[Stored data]
= = = =

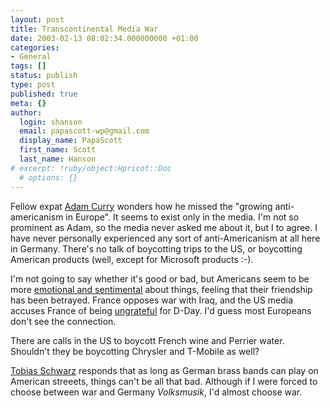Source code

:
 ```yaml
---
layout: post
title: Transcontinental Media War
date: 2003-02-13 08:02:34.000000000 +01:00
categories:
- General
tags: []
status: publish
type: post
published: true
meta: {}
author:
  login: shanson
  email: papascott-wp@gmail.com
  display_name: PapaScott
  first_name: Scott
  last_name: Hanson
# excerpt: !ruby/object:Hpricot::Doc
  # options: {}
---
```

<p>Fellow expat <a title="Adam Curry's Weblog" href="http://live.curry.com/2003/02/12.html#a3078">Adam Curry</a> wonders how he missed the "growing anti-americanism in Europe". It seems to exist only in the media. I'm not so prominent as Adam, so the media never asked me about it, but I to agree. I have never personally experienced any sort of anti-Americanism at all here in Germany. There's no talk of boycotting trips to the US, or boycotting American products (well, except for Microsoft products :-). </p>
<p>I'm not going to say whether it's good or bad, but Americans seem to be more <a href="http://denbeste.nu/cd_log_entries/2003/02/Clashofcultures.shtml">emotional and sentimental</a> about things, feeling that their friendship has been betrayed. France opposes war with Iraq, and the US media accuses France of being <a href="http://www.nypost.com/seven/02102003/index.shtml">ungrateful</a> for D-Day. I'd guess most Europeans don't see the connection.</p>
<p>There are calls in the US to boycott French wine and Perrier water. Shouldn't they be boycotting Chrysler and T-Mobile as well?</p>
<p><a title="t.com - almost a diary. Tobias Schwarz' blog. - Tobi's thoughts, opinions & ideas." href="http://tschwarz.blogspot.com/2003_02_09_tschwarz_archive.html#%20%20%20%20%20%20%20%20%20%20%20%20%20%20%20%20%20%20%20%20%20%20%20%2089007741">Tobias Schwarz</a> responds that as long as German brass bands can play on American streeets, things can't be all that bad. Although if I were forced to choose between war and Germany <em>Volksmusik</em>, I'd almost choose war.</p>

= = = =

== WHAT IS BEING ASKED ==
The job here is to write out the records exactly, pictures excluded.

== SOLUTION FOR THIS PROBLEM ==
Source code

:
 ```yaml
---
layout: post
title: Transcontinental Media War
date: 2003-02-13 08:02:34.000000000 +01:00
categories:
- General
tags: []
status: publish
type: post
published: true
meta: {}
author:
  login: shanson
  email: papascott-wp@gmail.com
  display_name: PapaScott
  first_name: Scott
  last_name: Hanson
# excerpt: !ruby/object:Hpricot::Doc
  # options: {}
---
```

<p>Fellow expat <a title="Adam Curry's Weblog" href="http://live.curry.com/2003/02/12.html#a3078">Adam Curry</a> wonders how he missed the "growing anti-americanism in Europe". It seems to exist only in the media. I'm not so prominent as Adam, so the media never asked me about it, but I to agree. I have never personally experienced any sort of anti-Americanism at all here in Germany. There's no talk of boycotting trips to the US, or boycotting American products (well, except for Microsoft products :-). </p>
<p>I'm not going to say whether it's good or bad, but Americans seem to be more <a href="http://denbeste.nu/cd_log_entries/2003/02/Clashofcultures.shtml">emotional and sentimental</a> about things, feeling that their friendship has been betrayed. France opposes war with Iraq, and the US media accuses France of being <a href="http://www.nypost.com/seven/02102003/index.shtml">ungrateful</a> for D-Day. I'd guess most Europeans don't see the connection.</p>
<p>There are calls in the US to boycott French wine and Perrier water. Shouldn't they be boycotting Chrysler and T-Mobile as well?</p>
<p><a title="t.com - almost a diary. Tobias Schwarz' blog. - Tobi's thoughts, opinions & ideas." href="http://tschwarz.blogspot.com/2003_02_09_tschwarz_archive.html#%20%20%20%20%20%20%20%20%20%20%20%20%20%20%20%20%20%20%20%20%20%20%20%2089007741">Tobias Schwarz</a> responds that as long as German brass bands can play on American streeets, things can't be all that bad. Although if I were forced to choose between war and Germany <em>Volksmusik</em>, I'd almost choose war.</p>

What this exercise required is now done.